* _Exercise directions_
Omit every picture, then return the listing verbatim.

* _Records supplied_
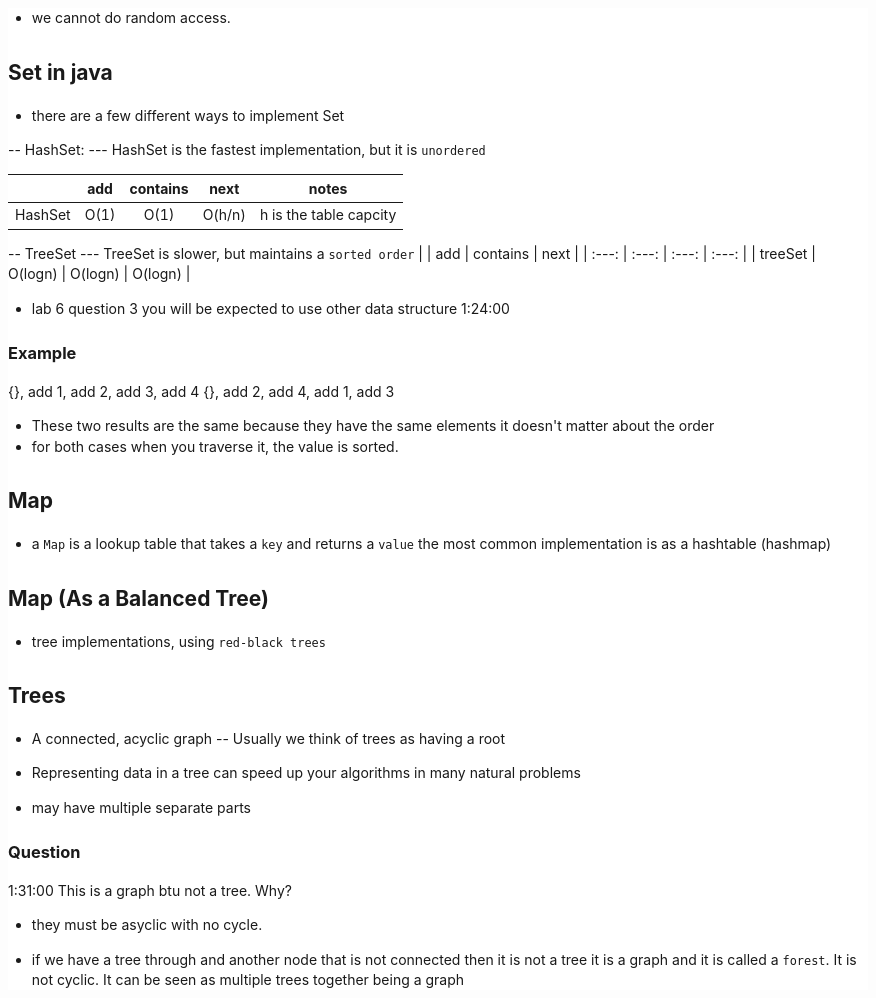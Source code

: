 - we cannot do random access.

## Set in java
- there are a few different ways to implement Set

-- HashSet:
--- HashSet is the fastest implementation, but it is `unordered`

|  | add | contains | next | notes |
| :---: | :---: | :---: | :---: | :---: |
| HashSet | O(1) | O(1) | O(h/n) | h is the table capcity | 

-- TreeSet
--- TreeSet is slower, but maintains a `sorted order`
|  | add | contains | next |
| :---: | :---: | :---: | :---: |
| treeSet | O(logn) | O(logn) | O(logn) |

- lab 6 question 3 you will be expected to use other data structure 1:24:00

### Example 
{}, add 1, add 2, add 3, add 4
{}, add 2, add 4, add 1, add 3

- These two results are the same because they have the same elements it doesn't matter about the order
- for both cases when you traverse it, the value is sorted.

## Map
- a `Map` is a lookup table that takes a `key` and returns a `value` the most common implementation is as a hashtable (hashmap)

## Map (As a Balanced Tree)
- tree implementations, using `red-black trees` 

## Trees
- A connected, acyclic graph
-- Usually we think of trees as having a root
- Representing data in a tree can speed up your algorithms in many natural problems

- may have multiple separate parts

### Question
1:31:00
This is a graph btu not a tree. Why?
- they must be asyclic with no cycle.

- if we have a tree through and another node that is not connected then it is not a tree it is a graph and it is called a `forest`. It is not cyclic. It can be seen as multiple trees together being a graph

* _Solution_
Source code

: - we cannot do random access.

## Set in java
- there are a few different ways to implement Set

-- HashSet:
--- HashSet is the fastest implementation, but it is `unordered`

|  | add | contains | next | notes |
| :---: | :---: | :---: | :---: | :---: |
| HashSet | O(1) | O(1) | O(h/n) | h is the table capcity | 

-- TreeSet
--- TreeSet is slower, but maintains a `sorted order`
|  | add | contains | next |
| :---: | :---: | :---: | :---: |
| treeSet | O(logn) | O(logn) | O(logn) |

- lab 6 question 3 you will be expected to use other data structure 1:24:00

### Example 
{}, add 1, add 2, add 3, add 4
{}, add 2, add 4, add 1, add 3

- These two results are the same because they have the same elements it doesn't matter about the order
- for both cases when you traverse it, the value is sorted.

## Map
- a `Map` is a lookup table that takes a `key` and returns a `value` the most common implementation is as a hashtable (hashmap)

## Map (As a Balanced Tree)
- tree implementations, using `red-black trees` 

## Trees
- A connected, acyclic graph
-- Usually we think of trees as having a root
- Representing data in a tree can speed up your algorithms in many natural problems

- may have multiple separate parts

### Question
1:31:00
This is a graph btu not a tree. Why?
- they must be asyclic with no cycle.

- if we have a tree through and another node that is not connected then it is not a tree it is a graph and it is called a `forest`. It is not cyclic. It can be seen as multiple trees together being a graph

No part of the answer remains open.